This is not an answer, just some info that I came up with during my
research

Number of websites on the internet: 550,000,000,000 (Reuters)
Number of Websites found by Google: 1,346,966,000
Source: http://www.fotf.ca/if/04-05.01/articles/gofigure.html

December 2001 - 36,276,252
December 2000 - 25,675,581
December 1999 - 9,560,866
December 1998 - 3,689,227
December 1997 - 1,681,868
December 1996 - 603,367
August 1995 - 18,957
Sourch: http://news.bbc.co.uk/1/hi/sci/tech/1738496.stm

A I found this and other information provided on the page fascinating
so am including it for other people who might be interested
interested:
A source from Berkeley says that: "At 7.3 million new pages added
every day, the rate of growth is [taking an average estimate] 0.1
terabytes of new information [HTML-included] per day."
Source: http://www.sims.berkeley.edu/research/projects/how-much-info/internet.html

Search Strategy:

"number of websites"
"number of websites on the internet"
Subject: Re: How many websites
From: read2live-ga on 06 Mar 2003 22:42 PST
 
Hello there!

Just wanted to comment on the two FOTC figures cited in tisme's
comment: Reuters might have it right (though I'm inclined to think
not), but Google's figure surely relates to the number of pages/
documents it indexes, not the number of sites.  Just look at Google's
front page!  Apart from anything else, there is a huge discrepancy -
between the number of sites in December 2001 (per the BBC report) and
the number of sites reported by FOTC (date not given?).  A huge
discrepancy or a phenomenal growth in the number of sites.
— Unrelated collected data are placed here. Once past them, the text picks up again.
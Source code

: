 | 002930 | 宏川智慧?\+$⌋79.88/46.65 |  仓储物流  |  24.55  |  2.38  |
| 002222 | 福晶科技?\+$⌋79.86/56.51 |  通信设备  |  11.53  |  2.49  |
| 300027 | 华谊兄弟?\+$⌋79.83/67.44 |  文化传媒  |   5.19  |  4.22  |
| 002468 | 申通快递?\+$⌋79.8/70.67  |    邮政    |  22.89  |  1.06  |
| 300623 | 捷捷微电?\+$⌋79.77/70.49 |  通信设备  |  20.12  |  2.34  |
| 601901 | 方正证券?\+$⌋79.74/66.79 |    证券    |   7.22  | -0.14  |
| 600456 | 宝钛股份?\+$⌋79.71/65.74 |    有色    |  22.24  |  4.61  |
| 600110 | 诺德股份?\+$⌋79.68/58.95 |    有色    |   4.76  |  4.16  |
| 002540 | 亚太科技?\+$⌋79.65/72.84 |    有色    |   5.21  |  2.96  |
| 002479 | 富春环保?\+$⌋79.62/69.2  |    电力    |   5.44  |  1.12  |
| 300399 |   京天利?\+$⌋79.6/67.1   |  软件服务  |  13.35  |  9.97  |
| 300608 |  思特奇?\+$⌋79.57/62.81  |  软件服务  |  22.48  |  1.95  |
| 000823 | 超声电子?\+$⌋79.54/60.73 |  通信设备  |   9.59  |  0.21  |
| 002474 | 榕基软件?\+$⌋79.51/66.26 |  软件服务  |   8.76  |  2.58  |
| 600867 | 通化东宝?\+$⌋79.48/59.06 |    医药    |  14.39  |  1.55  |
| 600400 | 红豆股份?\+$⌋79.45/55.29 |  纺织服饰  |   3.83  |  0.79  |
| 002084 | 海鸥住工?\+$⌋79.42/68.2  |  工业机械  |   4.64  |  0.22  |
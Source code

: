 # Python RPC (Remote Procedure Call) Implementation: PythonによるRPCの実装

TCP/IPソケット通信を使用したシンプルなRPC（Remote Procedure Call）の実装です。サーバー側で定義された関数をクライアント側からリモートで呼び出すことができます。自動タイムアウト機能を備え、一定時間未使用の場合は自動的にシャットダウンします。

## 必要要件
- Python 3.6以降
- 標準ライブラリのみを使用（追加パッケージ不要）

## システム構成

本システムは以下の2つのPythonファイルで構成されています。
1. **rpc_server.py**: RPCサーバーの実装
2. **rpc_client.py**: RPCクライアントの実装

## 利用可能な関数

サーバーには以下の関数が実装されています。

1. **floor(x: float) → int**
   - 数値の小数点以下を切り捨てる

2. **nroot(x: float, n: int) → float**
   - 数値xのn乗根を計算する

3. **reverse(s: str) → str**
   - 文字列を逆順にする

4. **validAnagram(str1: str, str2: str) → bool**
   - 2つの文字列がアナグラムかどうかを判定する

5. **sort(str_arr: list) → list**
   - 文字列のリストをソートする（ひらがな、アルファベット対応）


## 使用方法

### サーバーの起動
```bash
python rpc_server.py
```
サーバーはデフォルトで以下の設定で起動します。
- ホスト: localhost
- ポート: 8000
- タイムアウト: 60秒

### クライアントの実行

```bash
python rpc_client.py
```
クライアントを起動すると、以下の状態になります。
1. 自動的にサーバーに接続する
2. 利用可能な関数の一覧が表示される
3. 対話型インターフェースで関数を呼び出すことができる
I am inclined to think, however, that the Reuters figure also relates
to pages, not sites - the 550 : 1.3 ratio is striking, and is in
accord with the Bright Planet study / white paper : The Deep Web:
Surfacing Hidden Value (Michael K. Bergman) at
<http://www.brightplanet.com/deepcontent/tutorials/DeepWeb/index.asp>

The number of web sites? That's another matter - back to one of your
original questions, halejrb.  That part of the question may have been
answered in an earlier Google Answer ID: 147034 at
<http://answers.google.com/answers/main?cmd=threadview&id=147034>

Which just leaves your questions re rate of growth and
disappearance...

Good luck,  read2live
Subject: Re: How many websites
From: sycophant-ga on 07 Mar 2003 03:31 PST
 
I personally doubt you will ever get any two groups to agree on this,
or find an accurate way to estimate.

The issue becomes, what is a 'website' - a collection of webpages, but
where do you draw the line between one and the other.

Are ://www.google.com/ and http://answers.google.com/ the same
website? What about http://images.google.com/
http://groups.google.com/ http://and www.google.com/ - they are all
different URLs, but all the same site really, they just activate
different options.

Then theres things like this http://www.secret-passage.com/ and
http://www.secret-passage.com/mckay/ - same author, but one has very
different content, and is really a site within a site.

http://www.bhphoto.com/ http://www.bhvideo.com/
http://www.bhphotovideo.com/ - One site, or three?

http://www.geocities.com/ - one site, or thousands?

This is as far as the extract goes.